Whoa, Nellie! Talk about the Wild West! Each local board of education, whose members circulate like a game of musical chairs, will reach consensus on what a high school diploma signifies from its own district. Let’s say a board says, “no one gets a high school diploma without passing BC Calculus.” Go for it! Another says, “eh, reading at a 6th grade level works for me.” Great! Another says, “we don’t need no damn standards, we’re going to go by grades instead” and that’s fine too. 

If the Assembly passes this bill they’re damning 1.3 million public school students to a party game, with their learning dependent on the ambitions of local politicians 

Does that work for you?

The second fatal flaw of Caputo’s bill is really an extension of the first. In the statement at the end he says, ”It is the belief of the sponsor that graduation exit testing does not accurately represent student learning or college and career readiness” and outside factors  like “strong racial and socioeconomic biases and inconsistency with material taught in class” diminish test quality. Instead, he says, student grade averages —GPA’s–are far more predictive. 

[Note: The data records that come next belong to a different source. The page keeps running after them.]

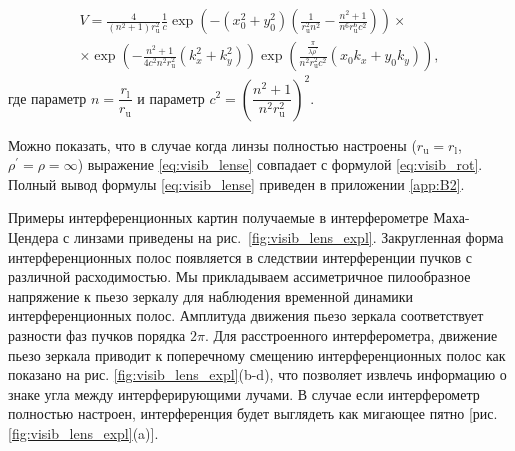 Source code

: \begin{equation}
\begin{split}
    V =\frac{4}{\left(n^{2}+1\right) r_{\mathrm{u}}^{2}} \frac{1}{c} \exp \left(-\left(x_{0}^{2}+y_{0}^{2}\right)\left(\frac{1}{r_{\mathrm{u}}^{2} n^{2}}-\frac{n^{2}+1}{n^{6} r_{\mathrm{u}}^{6} c^{2}}\right)\right) \times \\ \times \exp \left(-\frac{n^{2}+1}{4 c^{2} n^{2} r_{\mathrm{u}}^{2}}\left(k_{x}^{2}+k_{y}^{2}\right)\right) \exp \left(\frac{\frac{\pi}{\lambda \rho^{\prime}}}{n^{2} r_{\mathrm{u}}^{2} c^{2}}\left(x_{0} k_{x}+y_{0} k_{y}\right)\right),
\end{split}
\label{eq:visib_lense}
\end{equation}
где параметр $n=\dfrac{r_{\mathrm{l}}}{r_{\mathrm{u}}}$ и параметр $c^2 = (\dfrac{n^2 + 1}{n^2r^2_{\mathrm{u}}})^2$.

Можно показать, что в случае когда линзы полностью настроены ($r_{\mathrm{u}} = r_{\mathrm{l}}$, $\rho^{\prime} = \rho = \infty$) выражение \eqref{eq:visib_lense} совпадает с формулой \eqref{eq:visib_rot}. Полный вывод формулы \eqref{eq:visib_lense} приведен в приложении \ref{app:B2}.

Примеры интерференционных картин получаемые в интерферометре Маха-Цендера с линзами приведены на рис.~\ref{fig:visib_lens_expl}. Закругленная форма интерференционных полос появляется в следствии интерференции пучков с различной расходимостью. Мы прикладываем ассиметричное пилообразное напряжение к пьезо зеркалу для наблюдения временной динамики интерференционных полос. Амплитуда движения пьезо зеркала соответствует разности фаз пучков порядка $2\pi$. Для расстроенного интерферометра, движение пьезо зеркала приводит к поперечному смещению интерференционных полос как показано на рис. \ref{fig:visib_lens_expl}(b-d), что позволяет извлечь информацию о знаке угла между интерферирующими лучами. В случае если интерферометр полностью настроен, интерференция будет выглядеть как мигающее пятно [рис. \ref{fig:visib_lens_expl}(a)].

My colleague Sharif el-Mekki, CEO of the Center for Black Educator Development, knows better. To “turn and run” from academic test scores for Black and Brown children because “it’s a cleaner fit with your intellectual project,” he writes, is “dishonest and lazy.” Instead we must do “the hard work of improving our public education system.” 

El-Mekki continues

By contending that any type of standardized academic measurement–imperfect as any human-created system will be–shows nothing of use for Black and Brown children does just that. It conceives of their individual abilities as insurmountably swallowed up, drowned out or obfuscated by the ‘whiteness’ of the tool being used to measure those abilities.

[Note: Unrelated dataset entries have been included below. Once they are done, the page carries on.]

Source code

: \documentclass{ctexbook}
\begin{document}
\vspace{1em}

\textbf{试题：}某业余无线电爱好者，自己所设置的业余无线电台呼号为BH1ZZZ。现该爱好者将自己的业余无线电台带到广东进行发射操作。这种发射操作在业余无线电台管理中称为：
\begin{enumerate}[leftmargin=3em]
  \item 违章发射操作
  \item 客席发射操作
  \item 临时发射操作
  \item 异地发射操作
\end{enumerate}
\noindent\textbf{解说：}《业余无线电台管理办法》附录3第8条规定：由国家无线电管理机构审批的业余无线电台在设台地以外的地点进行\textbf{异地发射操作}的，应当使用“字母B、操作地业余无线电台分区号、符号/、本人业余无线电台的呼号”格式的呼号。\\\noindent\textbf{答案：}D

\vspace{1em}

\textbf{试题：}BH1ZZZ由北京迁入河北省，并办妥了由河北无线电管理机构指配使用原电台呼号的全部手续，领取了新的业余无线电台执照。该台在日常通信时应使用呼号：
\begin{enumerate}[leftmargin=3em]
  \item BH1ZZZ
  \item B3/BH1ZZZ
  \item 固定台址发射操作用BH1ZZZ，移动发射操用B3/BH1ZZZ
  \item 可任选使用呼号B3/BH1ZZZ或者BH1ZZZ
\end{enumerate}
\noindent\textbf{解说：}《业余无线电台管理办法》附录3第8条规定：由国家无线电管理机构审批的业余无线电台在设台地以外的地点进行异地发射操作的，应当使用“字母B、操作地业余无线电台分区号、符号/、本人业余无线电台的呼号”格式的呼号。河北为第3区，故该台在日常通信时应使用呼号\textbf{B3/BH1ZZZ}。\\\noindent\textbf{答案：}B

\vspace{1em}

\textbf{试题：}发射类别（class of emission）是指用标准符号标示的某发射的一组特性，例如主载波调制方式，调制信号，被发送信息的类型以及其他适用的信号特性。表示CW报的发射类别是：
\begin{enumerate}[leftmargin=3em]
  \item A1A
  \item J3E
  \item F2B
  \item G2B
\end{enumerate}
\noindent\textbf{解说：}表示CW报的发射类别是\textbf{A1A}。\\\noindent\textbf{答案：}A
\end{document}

I want to be clear: Far too many of our children can’t read or do math. Observing this fact and finding it unacceptable is not racist. Indeed, to excuse it away with some virtue-signaling waving of hands is racist.

Caputo’s bill is precisely that: virtue-signaling.

Far better is Senate Majority Leader Teresa Ruiz’s bill, S50, which eliminates the requirement that 11th graders take a diploma-qualifying test and orders the Education Commissioner to designate a new assessment, approved by the State Board, through “a  collaborative process with interested stakeholders in the education community to solicit feedback.”

In other words, we’re getting rid of the rigid requirement of 11th grade testing in reading, writing, and math but maintaining what the Monitor describes as “some form of benchmark testing  [as] part of the education system so school officials can analyze data on teachers and students.”

Sounds like the right balance to me.